* PROBLEM REQUIREMENTS: Write all of the lines below out again, exactly as they stand.

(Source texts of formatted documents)
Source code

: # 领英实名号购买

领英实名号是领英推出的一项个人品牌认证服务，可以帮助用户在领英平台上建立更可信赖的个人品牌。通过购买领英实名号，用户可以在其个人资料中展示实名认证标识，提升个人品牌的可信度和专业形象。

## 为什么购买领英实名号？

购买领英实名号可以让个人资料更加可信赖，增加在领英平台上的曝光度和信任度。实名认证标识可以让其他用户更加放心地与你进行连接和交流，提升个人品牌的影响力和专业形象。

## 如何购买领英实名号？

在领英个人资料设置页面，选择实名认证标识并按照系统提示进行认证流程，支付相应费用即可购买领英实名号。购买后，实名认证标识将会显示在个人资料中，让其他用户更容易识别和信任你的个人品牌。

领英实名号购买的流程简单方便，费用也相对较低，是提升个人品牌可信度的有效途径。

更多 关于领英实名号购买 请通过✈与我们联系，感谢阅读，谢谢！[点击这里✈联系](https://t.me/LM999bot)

* TASK ANSWER:
Source code

: # 领英实名号购买

领英实名号是领英推出的一项个人品牌认证服务，可以帮助用户在领英平台上建立更可信赖的个人品牌。通过购买领英实名号，用户可以在其个人资料中展示实名认证标识，提升个人品牌的可信度和专业形象。

## 为什么购买领英实名号？

购买领英实名号可以让个人资料更加可信赖，增加在领英平台上的曝光度和信任度。实名认证标识可以让其他用户更加放心地与你进行连接和交流，提升个人品牌的影响力和专业形象。

## 如何购买领英实名号？

在领英个人资料设置页面，选择实名认证标识并按照系统提示进行认证流程，支付相应费用即可购买领英实名号。购买后，实名认证标识将会显示在个人资料中，让其他用户更容易识别和信任你的个人品牌。

领英实名号购买的流程简单方便，费用也相对较低，是提升个人品牌可信度的有效途径。

更多 关于领英实名号购买 请通过✈与我们联系，感谢阅读，谢谢！[点击这里✈联系](https://t.me/LM999bot)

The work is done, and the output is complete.